Sonunda, onların imdadına Osmanlı Padişahı Sultan II. Bayezid’in merhameti yetişti. Padişahın fermânı ile gruplar halinde Selânik, İstanbul ve İzmir taraflarına gelip yerleşmeye başladılar.

***

Osmanlı topraklarına vaktiyle sığınmacı olarak gelip yerleşen Yahudi toplumu, 1665 senesinde pek mühim bir vukuata karıştılar. Sabetay Sevi (1626–1676) isimli ruhanî lider, o tarihte binlerce müridiyle ortaya çıktı ve kendinde bir “İlâhî güç” tevehhüm etti. Müritleri ona Mesih, yani kıyamete yakın ortaya çıkacak olan kurtarıcı nazarıyla baktılar.

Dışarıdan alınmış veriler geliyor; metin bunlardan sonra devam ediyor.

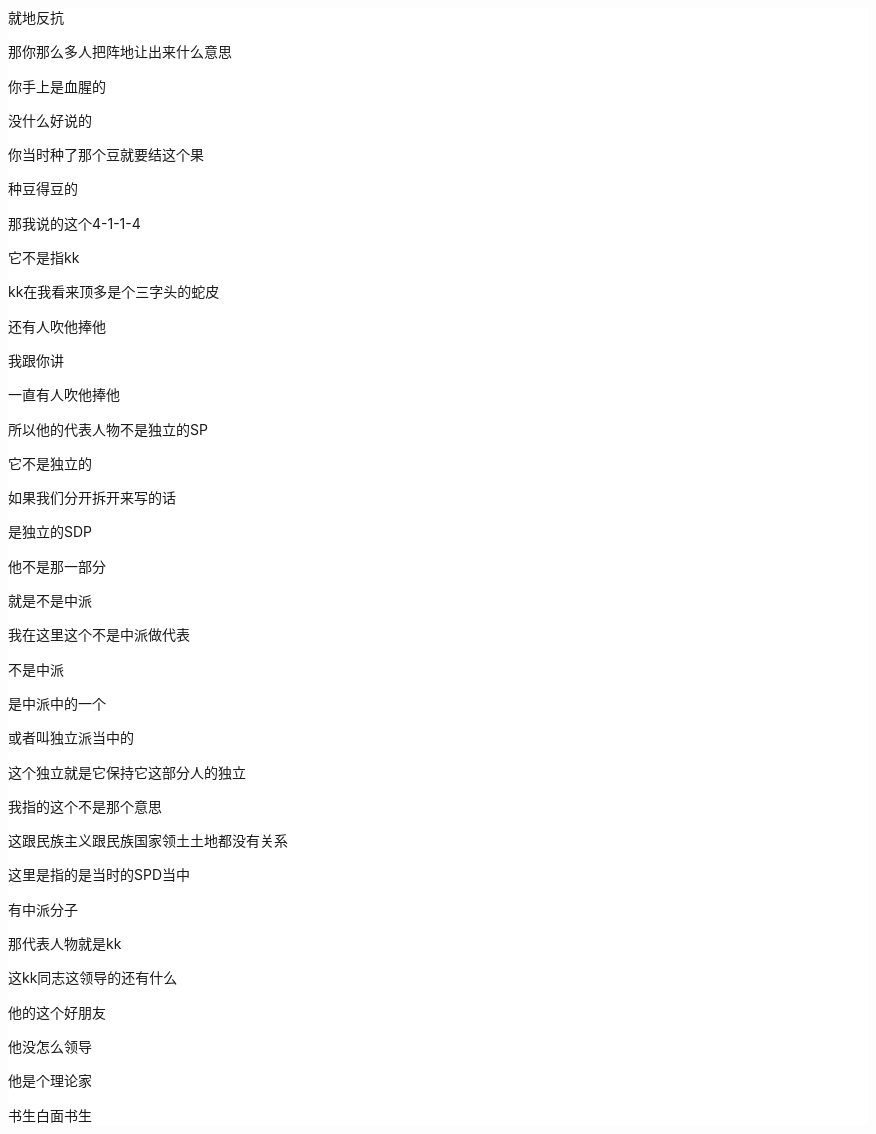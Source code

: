 就地反抗

那你那么多人把阵地让出来什么意思

你手上是血腥的

没什么好说的

你当时种了那个豆就要结这个果

种豆得豆的

那我说的这个4-1-1-4

它不是指kk

kk在我看来顶多是个三字头的蛇皮

还有人吹他捧他

我跟你讲

一直有人吹他捧他

所以他的代表人物不是独立的SP

它不是独立的

如果我们分开拆开来写的话

是独立的SDP

他不是那一部分

就是不是中派

我在这里这个不是中派做代表

不是中派

是中派中的一个

或者叫独立派当中的

这个独立就是它保持它这部分人的独立

我指的这个不是那个意思

这跟民族主义跟民族国家领土土地都没有关系

这里是指的是当时的SPD当中

有中派分子

那代表人物就是kk

这kk同志这领导的还有什么

他的这个好朋友

他没怎么领导

他是个理论家

书生白面书生
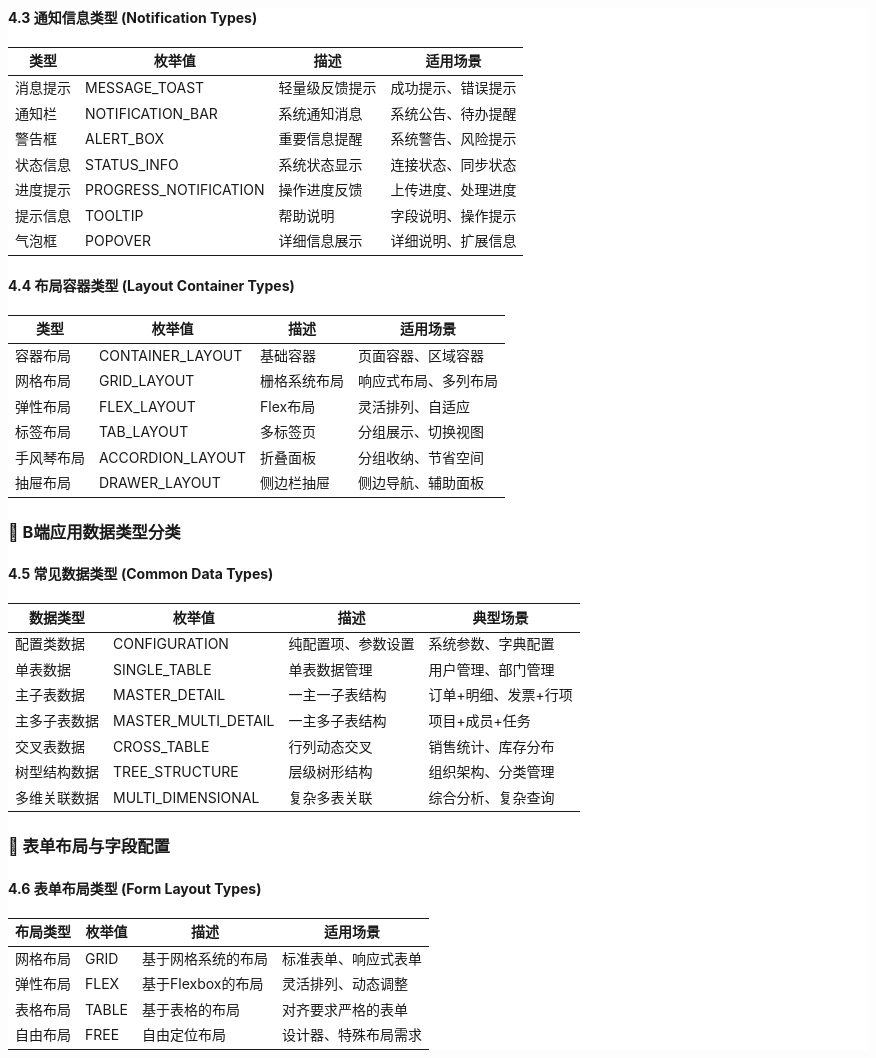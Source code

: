 #### 4.3 通知信息类型 (Notification Types)
| 类型 | 枚举值 | 描述 | 适用场景 |
|------|--------|------|----------|
| 消息提示 | MESSAGE_TOAST | 轻量级反馈提示 | 成功提示、错误提示 |
| 通知栏 | NOTIFICATION_BAR | 系统通知消息 | 系统公告、待办提醒 |
| 警告框 | ALERT_BOX | 重要信息提醒 | 系统警告、风险提示 |
| 状态信息 | STATUS_INFO | 系统状态显示 | 连接状态、同步状态 |
| 进度提示 | PROGRESS_NOTIFICATION | 操作进度反馈 | 上传进度、处理进度 |
| 提示信息 | TOOLTIP | 帮助说明 | 字段说明、操作提示 |
| 气泡框 | POPOVER | 详细信息展示 | 详细说明、扩展信息 |

#### 4.4 布局容器类型 (Layout Container Types)
| 类型 | 枚举值 | 描述 | 适用场景 |
|------|--------|------|----------|
| 容器布局 | CONTAINER_LAYOUT | 基础容器 | 页面容器、区域容器 |
| 网格布局 | GRID_LAYOUT | 栅格系统布局 | 响应式布局、多列布局 |
| 弹性布局 | FLEX_LAYOUT | Flex布局 | 灵活排列、自适应 |
| 标签布局 | TAB_LAYOUT | 多标签页 | 分组展示、切换视图 |
| 手风琴布局 | ACCORDION_LAYOUT | 折叠面板 | 分组收纳、节省空间 |
| 抽屉布局 | DRAWER_LAYOUT | 侧边栏抽屉 | 侧边导航、辅助面板 |

### 📝 B端应用数据类型分类

#### 4.5 常见数据类型 (Common Data Types)
| 数据类型 | 枚举值 | 描述 | 典型场景 |
|----------|--------|------|----------|
| 配置类数据 | CONFIGURATION | 纯配置项、参数设置 | 系统参数、字典配置 |
| 单表数据 | SINGLE_TABLE | 单表数据管理 | 用户管理、部门管理 |
| 主子表数据 | MASTER_DETAIL | 一主一子表结构 | 订单+明细、发票+行项 |
| 主多子表数据 | MASTER_MULTI_DETAIL | 一主多子表结构 | 项目+成员+任务 |
| 交叉表数据 | CROSS_TABLE | 行列动态交叉 | 销售统计、库存分布 |
| 树型结构数据 | TREE_STRUCTURE | 层级树形结构 | 组织架构、分类管理 |
| 多维关联数据 | MULTI_DIMENSIONAL | 复杂多表关联 | 综合分析、复杂查询 |

### 🎨 表单布局与字段配置

#### 4.6 表单布局类型 (Form Layout Types)
| 布局类型 | 枚举值 | 描述 | 适用场景 |
|----------|--------|------|----------|
| 网格布局 | GRID | 基于网格系统的布局 | 标准表单、响应式表单 |
| 弹性布局 | FLEX | 基于Flexbox的布局 | 灵活排列、动态调整 |
| 表格布局 | TABLE | 基于表格的布局 | 对齐要求严格的表单 |
| 自由布局 | FREE | 自由定位布局 | 设计器、特殊布局需求 |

Sevi ve adamları bununla da kalmadılar, İzmir’den hareketle İstanbul üzerine yürüyüşe geçtiler. Bunlar, hükümet merkezine gelecek ve güya devleti ele geçireceklerdi.

Derdest edilen Sabetay Sevi’nin cezası idam idi. Ancak, ona Müslümanlığı kabul etmesi halinde affedileceği söylendi. O da tamam dedi, İslâm dinini kabul ettiğini, ayrıca “Mehmet Aziz” ismini aldığını söyledi. Tabii, yalan yere ve tamamen kandırmaca bir şekilde…

Onun bu yaptığı bir takiyye idi. Kendisi ve binlerce müridi hakiki Müslüman değil, sadece “dönme” olmuştu. Müritlerinin bir kısmı ise, yalandan da olsa İslamiyeti kabul etmeyeceklerini ifade edip yollarını ayırdılar.

***

Çoğunluğu İzmir ve Selânik’te yaşayan Sebataycı Yahudiler, dönme olsun olmasın, gizliden gizliye Osmanlı’nın kuyusunu kazmada, kendilerine merhamet eden bu mümtaz hanedana ihanet etmede anlaşmış, adeta söz birliğine varmış gibiydiler.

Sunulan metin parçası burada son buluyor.